Two successive sailings from Langdale to Horseshoe Bay were cancelled Sunday due to sick staff, along with two return sailings. The midday cancellations came between the morning and evening shifts for ferry workers.
Early staff can’t always cover for missing crew in the afternoon, British Columbia Ferry Services communications manager Dan McIntosh said.
“Depending on the crew member that is either sick or doesn’t show up or whatever it could be, it could be either a minor inconvenience to the sailing or it could have major repercussions.”
For example, if the captain were ill, the other possible captain might be coming off an overtime shift on a different route. He wouldn’t be able to do another run, McIntosh said.
As for getting the late shift to arrive early—they did come in on Sunday, as they did run the boat—BC Ferries would have exhausted all options. “I can guarantee it,” MacIntosh said.
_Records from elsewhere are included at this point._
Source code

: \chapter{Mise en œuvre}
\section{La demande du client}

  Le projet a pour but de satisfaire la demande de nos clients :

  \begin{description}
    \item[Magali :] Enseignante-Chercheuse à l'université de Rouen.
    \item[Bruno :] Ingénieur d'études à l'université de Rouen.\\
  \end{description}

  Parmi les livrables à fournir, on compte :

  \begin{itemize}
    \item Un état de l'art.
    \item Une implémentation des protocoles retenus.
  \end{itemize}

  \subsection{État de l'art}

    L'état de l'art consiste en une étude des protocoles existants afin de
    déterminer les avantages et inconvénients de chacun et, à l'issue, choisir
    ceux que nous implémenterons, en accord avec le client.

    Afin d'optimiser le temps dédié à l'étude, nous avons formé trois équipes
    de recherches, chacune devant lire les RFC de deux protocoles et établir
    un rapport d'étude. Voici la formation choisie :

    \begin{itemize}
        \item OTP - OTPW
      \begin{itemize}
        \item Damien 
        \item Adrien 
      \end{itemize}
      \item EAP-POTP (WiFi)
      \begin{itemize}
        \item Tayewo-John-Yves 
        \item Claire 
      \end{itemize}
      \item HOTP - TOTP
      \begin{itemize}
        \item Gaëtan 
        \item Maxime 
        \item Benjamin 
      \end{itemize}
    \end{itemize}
“You would be surprised how often someone calls in sick and we have to source another body, and how often it’s done within a half-hour, forty-five minutes. If plan A fails, plan B fails, and plan C fails, sometimes you don’t have a plan D. You just don’t have people.”
Ken Dickenson, of CMI Moving Systems, had a plan-A failure because of the ferry waits. Many drivers had to wait five to seven hours on Sunday, as did Dickenson, to get on a ferry.
Dickenson arrived on the coast with his girlfriend Saturday to deliver furniture to a customer. They stayed overnight and planned to hike Soames Hill the next day.
On Sunday morning, a friend called with news about the cancellations.
“So we headed down to the ferry terminal at 10 a.m. to be told that we’d be on the 3:15,” Dickenson said. “We had to park the car there and go walk the dog on the beach for hours.”
“We had to rearrange all our plans,” his girlfriend, blues singer Jamie Dale, said.
D.J. Wood, from Port Coquitlam, spent the morning mountain biking on the Coast. He and his friends heard about the cancellations and scrapped their afternoon biking plans. They arrived at the terminal around 2 p.m. They had to wait for the 7:40 p.m. sailing.
“It was a hiccup,” Wood said. He and about a dozen friends were sprawled on the asphalt in the overflow parking lot, talking and waiting at 3 p.m. Sunday. By that time, the 7:40 ferry was full and drivers who had just arrived were forced to wait for the last ferry of the day, set for 9:50 p.m. That filled up by 8 p.m.
BC Ferries bought in water taxies, and no one was left at the Langdale terminal.